-- To do --
From the data underneath, reproduce exactly the stretch that begins at the line with "- 검색어를 포함하고 있는 연관 검색어를 출력한다(최대 5)" and ends after the line with "- 각각의 항목을 클릭하면 검색결과 페이지로 넘어간다.".

************

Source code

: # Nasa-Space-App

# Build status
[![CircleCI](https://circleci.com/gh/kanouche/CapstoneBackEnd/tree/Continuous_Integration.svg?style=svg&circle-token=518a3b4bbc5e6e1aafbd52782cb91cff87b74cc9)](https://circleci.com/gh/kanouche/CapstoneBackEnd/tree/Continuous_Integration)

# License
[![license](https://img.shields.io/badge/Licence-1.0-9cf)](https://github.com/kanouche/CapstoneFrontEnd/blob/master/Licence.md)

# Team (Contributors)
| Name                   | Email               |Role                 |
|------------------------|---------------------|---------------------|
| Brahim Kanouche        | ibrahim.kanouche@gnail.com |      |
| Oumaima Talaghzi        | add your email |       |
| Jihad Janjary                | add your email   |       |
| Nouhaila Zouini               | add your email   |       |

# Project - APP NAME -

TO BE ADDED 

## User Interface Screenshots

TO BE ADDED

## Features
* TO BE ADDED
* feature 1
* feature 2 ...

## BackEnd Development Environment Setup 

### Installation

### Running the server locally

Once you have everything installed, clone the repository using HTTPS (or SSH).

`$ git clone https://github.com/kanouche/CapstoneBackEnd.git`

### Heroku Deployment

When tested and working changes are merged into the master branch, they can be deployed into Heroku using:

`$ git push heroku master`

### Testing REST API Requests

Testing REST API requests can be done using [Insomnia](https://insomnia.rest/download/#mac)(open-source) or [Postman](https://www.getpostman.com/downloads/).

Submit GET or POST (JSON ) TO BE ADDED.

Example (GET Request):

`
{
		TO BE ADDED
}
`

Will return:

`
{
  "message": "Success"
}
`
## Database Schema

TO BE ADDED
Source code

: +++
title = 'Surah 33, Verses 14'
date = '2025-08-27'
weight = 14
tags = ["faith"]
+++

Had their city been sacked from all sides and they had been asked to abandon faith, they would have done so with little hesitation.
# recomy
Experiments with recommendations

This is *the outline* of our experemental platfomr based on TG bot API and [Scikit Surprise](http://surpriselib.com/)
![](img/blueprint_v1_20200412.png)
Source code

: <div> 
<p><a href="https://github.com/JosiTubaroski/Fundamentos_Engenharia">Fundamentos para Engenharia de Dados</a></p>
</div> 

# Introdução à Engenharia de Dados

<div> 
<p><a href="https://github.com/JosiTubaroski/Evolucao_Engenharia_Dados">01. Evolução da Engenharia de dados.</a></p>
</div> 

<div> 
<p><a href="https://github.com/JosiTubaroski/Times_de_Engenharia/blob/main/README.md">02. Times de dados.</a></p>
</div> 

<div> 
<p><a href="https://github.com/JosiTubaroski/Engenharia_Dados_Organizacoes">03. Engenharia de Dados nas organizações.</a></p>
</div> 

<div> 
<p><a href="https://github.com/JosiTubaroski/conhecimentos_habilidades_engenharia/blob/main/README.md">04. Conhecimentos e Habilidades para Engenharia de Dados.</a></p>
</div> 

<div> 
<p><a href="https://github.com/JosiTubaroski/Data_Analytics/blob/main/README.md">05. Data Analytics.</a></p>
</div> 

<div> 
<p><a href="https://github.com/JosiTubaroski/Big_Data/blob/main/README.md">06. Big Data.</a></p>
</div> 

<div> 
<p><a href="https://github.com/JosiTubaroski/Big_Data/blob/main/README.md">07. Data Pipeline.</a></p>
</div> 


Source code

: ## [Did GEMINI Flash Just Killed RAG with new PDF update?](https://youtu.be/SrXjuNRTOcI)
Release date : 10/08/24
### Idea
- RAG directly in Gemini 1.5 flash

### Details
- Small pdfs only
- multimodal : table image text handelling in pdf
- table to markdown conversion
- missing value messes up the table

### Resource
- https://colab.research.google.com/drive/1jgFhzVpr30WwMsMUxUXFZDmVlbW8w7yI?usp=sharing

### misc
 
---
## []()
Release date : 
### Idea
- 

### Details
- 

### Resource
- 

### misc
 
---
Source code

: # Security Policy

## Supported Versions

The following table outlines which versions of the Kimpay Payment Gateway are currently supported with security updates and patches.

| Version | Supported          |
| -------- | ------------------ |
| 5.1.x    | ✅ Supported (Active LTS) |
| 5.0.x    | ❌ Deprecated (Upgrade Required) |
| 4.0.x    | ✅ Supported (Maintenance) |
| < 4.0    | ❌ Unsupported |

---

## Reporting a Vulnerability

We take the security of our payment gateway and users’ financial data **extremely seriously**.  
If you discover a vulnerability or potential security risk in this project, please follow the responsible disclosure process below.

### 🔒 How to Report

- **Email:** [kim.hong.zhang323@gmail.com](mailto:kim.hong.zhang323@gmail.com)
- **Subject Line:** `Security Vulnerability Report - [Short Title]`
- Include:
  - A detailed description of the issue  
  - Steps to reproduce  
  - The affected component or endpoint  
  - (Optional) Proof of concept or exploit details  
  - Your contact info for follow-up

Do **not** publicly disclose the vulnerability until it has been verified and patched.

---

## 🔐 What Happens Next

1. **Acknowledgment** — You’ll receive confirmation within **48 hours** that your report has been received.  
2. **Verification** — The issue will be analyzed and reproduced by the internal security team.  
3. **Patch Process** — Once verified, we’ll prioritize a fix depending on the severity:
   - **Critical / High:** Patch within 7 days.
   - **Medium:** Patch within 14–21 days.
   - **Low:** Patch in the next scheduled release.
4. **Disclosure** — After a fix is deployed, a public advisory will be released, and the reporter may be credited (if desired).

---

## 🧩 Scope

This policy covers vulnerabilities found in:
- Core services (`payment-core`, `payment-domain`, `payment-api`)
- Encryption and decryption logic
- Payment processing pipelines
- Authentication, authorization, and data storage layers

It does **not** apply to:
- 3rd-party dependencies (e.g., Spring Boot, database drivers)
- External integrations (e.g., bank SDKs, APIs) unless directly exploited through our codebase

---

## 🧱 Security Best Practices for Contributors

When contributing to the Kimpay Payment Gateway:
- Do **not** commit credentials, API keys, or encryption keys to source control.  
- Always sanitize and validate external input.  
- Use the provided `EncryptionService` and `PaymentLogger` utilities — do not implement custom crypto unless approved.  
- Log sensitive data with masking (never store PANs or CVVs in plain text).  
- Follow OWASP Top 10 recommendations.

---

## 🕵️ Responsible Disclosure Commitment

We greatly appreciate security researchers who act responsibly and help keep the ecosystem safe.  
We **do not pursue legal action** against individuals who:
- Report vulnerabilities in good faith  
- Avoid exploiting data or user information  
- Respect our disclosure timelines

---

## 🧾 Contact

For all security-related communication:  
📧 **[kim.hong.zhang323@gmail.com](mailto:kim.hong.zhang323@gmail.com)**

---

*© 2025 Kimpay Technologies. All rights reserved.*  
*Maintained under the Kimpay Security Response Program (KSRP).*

************

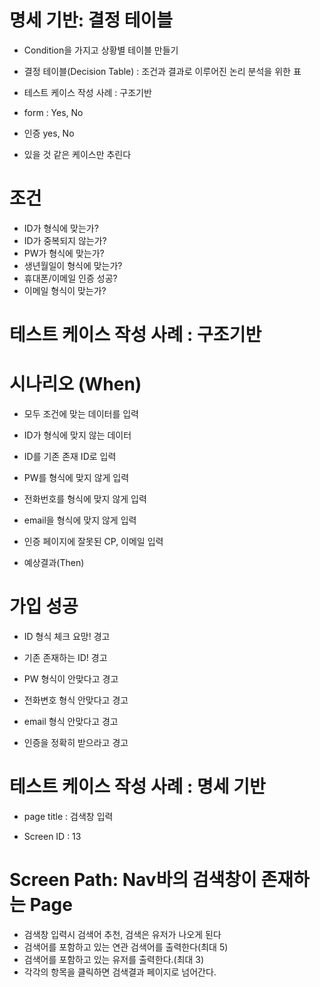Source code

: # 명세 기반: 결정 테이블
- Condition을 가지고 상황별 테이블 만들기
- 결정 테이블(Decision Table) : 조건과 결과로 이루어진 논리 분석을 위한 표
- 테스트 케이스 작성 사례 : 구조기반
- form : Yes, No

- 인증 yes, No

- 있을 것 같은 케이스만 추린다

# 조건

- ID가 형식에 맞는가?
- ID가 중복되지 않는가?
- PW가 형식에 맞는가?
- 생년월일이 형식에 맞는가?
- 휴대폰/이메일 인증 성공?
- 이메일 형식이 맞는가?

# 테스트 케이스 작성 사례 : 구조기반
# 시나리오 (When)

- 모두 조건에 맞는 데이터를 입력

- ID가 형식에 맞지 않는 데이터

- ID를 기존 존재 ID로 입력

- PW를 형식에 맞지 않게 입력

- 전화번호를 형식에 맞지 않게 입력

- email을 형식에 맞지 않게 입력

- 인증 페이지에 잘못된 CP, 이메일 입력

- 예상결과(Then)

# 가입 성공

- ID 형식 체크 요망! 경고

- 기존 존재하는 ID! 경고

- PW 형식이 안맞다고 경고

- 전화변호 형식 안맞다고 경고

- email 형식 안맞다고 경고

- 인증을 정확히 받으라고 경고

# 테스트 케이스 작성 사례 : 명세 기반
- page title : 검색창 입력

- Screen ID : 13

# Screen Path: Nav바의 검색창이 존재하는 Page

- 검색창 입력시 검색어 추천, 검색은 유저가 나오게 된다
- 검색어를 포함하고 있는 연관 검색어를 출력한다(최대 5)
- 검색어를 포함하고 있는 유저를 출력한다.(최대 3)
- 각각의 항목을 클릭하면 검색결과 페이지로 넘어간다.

************

-- Exercise answer --
- 검색어를 포함하고 있는 연관 검색어를 출력한다(최대 5)
- 검색어를 포함하고 있는 유저를 출력한다.(최대 3)
- 각각의 항목을 클릭하면 검색결과 페이지로 넘어간다.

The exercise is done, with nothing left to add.